Lindsay Pollock offers a tour of record sales made during recessions in her essay in The Art Newspaper.
One of the most significant transactions took place amid the Great Depression. In 1931, Andrew Mellon bought 20 old masters from the Soviet government, with a view to establishing a new national museum in Washington, DC. Mellon paid $7m for the works, plucked from the Hermitage’s walls. The booty included Raphael’s Alba Madonna, around 1510, and Botticelli’s Adoration of the Magi, around 1481-82: Mellon paid $1.2m for the Raphael alone. In 1937, Mellon donated 125 masterpieces to Washington’s National Gallery of Art. It is reminiscent of today’s sprees by Qatar, Abu Dhabi and other regions with new museums to stock.
Another form of distress selling—a British Earl with estate taxes to pay—brought Diego Velázquez’s 1649-50 portrait of Juan de Pareja to Christie’s in November, 1970, in another US recession. It was bought by the Wildenstein Gallery on behalf of New York’s Metropolitan Museum of Art for $5.54m, another auction record. A short-lived consumer-driven recession in 1980 didn’t dampen the prospects for J.M.W. Turner’s Juliet and Her Nurse, 1836, auctioned at Sotheby’s in London for $6.4m. The sale was discretionary, consigned by 82-year old Flora Whitney Miller, daughter of the founder of the Whitney Museum.
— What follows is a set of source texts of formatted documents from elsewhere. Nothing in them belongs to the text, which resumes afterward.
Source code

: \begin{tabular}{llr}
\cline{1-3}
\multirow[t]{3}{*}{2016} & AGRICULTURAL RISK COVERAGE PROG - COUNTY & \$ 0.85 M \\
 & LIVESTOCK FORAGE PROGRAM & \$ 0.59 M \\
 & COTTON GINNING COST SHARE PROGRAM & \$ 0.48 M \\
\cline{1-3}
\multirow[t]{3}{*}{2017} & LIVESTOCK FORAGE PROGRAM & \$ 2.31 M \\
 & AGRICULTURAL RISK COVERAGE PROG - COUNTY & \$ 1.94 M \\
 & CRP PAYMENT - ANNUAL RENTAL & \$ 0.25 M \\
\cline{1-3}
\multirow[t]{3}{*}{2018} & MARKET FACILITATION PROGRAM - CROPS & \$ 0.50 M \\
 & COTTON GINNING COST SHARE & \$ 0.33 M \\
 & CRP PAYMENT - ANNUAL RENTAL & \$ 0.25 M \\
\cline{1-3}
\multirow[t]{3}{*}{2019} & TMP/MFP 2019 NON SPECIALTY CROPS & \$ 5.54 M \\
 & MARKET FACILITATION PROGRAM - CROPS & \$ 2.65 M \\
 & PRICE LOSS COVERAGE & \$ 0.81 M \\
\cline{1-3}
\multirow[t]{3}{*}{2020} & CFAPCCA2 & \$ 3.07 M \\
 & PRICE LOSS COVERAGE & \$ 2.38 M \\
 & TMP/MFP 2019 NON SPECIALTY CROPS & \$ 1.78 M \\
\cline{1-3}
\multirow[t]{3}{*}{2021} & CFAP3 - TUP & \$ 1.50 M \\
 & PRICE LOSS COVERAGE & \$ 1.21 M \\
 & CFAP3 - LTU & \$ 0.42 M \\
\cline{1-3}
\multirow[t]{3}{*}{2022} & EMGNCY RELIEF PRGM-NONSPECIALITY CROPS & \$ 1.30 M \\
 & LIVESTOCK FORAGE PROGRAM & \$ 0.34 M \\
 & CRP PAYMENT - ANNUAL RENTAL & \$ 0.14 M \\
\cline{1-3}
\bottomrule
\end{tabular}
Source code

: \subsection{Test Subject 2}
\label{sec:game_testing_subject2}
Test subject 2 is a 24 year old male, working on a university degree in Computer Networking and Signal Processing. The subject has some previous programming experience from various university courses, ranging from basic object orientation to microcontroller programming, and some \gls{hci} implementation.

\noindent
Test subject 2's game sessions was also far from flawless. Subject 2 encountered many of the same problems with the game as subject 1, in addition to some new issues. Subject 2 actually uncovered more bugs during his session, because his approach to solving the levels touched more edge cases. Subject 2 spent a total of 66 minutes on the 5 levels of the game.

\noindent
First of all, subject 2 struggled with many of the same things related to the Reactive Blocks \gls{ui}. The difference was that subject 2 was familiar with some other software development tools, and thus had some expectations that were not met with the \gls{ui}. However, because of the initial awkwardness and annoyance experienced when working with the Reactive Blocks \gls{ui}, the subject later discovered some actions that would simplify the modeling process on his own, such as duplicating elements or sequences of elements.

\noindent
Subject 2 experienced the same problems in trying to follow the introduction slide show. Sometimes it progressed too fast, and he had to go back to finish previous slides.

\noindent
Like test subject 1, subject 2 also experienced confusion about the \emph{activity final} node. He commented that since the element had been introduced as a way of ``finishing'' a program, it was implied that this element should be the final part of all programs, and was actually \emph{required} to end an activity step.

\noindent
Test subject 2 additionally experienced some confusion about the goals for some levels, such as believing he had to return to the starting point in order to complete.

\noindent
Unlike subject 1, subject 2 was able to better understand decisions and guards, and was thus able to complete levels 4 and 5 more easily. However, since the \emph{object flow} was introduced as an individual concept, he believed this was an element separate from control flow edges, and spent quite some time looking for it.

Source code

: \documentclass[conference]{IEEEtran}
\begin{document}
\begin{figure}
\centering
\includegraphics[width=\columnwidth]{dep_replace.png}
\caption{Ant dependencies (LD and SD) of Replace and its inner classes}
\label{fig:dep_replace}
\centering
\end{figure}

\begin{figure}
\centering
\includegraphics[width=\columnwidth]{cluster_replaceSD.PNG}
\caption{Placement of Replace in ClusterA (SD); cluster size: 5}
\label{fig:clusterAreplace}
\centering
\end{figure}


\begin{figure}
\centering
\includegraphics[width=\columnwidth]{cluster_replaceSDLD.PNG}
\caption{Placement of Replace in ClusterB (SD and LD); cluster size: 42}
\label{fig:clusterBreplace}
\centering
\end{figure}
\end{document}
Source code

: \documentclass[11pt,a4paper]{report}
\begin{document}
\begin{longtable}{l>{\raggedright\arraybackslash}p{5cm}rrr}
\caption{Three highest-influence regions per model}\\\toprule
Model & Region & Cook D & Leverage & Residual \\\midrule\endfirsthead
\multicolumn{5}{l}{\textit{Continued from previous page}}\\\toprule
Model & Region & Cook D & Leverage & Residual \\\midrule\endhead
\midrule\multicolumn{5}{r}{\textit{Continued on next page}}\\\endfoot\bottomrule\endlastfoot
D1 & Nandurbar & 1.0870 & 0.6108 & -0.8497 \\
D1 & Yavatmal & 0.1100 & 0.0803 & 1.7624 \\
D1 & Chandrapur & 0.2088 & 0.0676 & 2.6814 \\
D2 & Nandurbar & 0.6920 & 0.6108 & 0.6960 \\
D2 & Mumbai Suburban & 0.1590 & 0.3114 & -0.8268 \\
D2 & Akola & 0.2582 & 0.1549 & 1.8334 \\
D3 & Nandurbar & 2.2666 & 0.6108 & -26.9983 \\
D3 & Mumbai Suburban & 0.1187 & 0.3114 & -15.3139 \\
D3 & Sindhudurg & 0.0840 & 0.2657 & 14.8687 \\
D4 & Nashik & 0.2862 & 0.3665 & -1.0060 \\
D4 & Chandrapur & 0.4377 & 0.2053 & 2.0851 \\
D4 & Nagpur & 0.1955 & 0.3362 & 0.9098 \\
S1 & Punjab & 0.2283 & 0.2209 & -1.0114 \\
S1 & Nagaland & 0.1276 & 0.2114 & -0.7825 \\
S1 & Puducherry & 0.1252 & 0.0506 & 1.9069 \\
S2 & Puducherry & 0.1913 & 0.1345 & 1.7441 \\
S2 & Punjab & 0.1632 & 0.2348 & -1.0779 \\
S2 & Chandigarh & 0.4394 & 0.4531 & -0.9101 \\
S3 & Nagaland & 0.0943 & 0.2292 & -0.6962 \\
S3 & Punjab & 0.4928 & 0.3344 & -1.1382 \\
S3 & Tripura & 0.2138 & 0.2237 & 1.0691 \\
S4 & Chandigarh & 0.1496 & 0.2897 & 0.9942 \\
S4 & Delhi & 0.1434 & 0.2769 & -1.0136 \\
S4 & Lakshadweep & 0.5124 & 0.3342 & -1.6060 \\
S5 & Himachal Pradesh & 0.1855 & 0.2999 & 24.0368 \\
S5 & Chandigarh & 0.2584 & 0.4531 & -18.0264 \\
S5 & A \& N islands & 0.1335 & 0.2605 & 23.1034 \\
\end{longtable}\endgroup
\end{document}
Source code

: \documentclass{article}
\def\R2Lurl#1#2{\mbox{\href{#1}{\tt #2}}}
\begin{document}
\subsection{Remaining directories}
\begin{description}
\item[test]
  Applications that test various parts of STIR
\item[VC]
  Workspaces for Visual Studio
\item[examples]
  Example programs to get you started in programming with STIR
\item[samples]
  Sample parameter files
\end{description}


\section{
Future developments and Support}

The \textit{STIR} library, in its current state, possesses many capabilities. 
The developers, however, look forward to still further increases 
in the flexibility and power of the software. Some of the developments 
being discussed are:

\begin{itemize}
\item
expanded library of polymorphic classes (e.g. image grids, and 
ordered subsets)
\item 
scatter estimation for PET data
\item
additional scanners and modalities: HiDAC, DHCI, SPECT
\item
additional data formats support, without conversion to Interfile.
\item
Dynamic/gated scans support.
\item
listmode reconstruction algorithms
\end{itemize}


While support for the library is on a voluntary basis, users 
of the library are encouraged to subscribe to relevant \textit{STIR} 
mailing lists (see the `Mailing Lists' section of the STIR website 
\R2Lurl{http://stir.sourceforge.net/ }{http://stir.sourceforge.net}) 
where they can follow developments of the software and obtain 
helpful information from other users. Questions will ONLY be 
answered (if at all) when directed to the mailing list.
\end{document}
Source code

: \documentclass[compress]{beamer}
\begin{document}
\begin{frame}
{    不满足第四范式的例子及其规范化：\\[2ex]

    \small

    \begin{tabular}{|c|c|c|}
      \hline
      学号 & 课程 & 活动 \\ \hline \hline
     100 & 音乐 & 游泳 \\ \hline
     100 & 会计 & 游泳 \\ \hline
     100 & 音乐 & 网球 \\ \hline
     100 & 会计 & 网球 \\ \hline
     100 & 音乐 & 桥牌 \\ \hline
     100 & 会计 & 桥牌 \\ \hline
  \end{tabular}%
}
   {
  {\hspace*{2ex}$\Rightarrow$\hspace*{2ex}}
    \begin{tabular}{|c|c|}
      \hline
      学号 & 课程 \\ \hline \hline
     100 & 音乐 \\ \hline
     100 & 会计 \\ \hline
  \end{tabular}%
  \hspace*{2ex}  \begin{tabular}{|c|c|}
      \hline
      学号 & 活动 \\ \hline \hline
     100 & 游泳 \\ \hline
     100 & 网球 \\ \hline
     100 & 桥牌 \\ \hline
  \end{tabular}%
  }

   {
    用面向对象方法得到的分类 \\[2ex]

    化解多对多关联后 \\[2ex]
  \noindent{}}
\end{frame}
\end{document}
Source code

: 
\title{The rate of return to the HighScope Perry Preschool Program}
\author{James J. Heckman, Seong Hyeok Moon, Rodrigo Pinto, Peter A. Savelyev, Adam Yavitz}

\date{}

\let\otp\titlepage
Estimated to sell for over $1m, Argentina cement heiress Amalia Lacroze de Fortabat was the buyer.
It wasn’t until 1990—just before the last major recession—that Christie’s sold Van Gogh’s painting of his physician, the 1890 Portrait of Dr Gachet, for $82.5m to Japanese paper magnate Ryoei Saito who also snagged Renoir’s Au Moulin de la Galette, 1876, at Sotheby’s the following night for $78m.
Art Market Analysis: Why Works Make Records in a Recession (The Art Newspaper)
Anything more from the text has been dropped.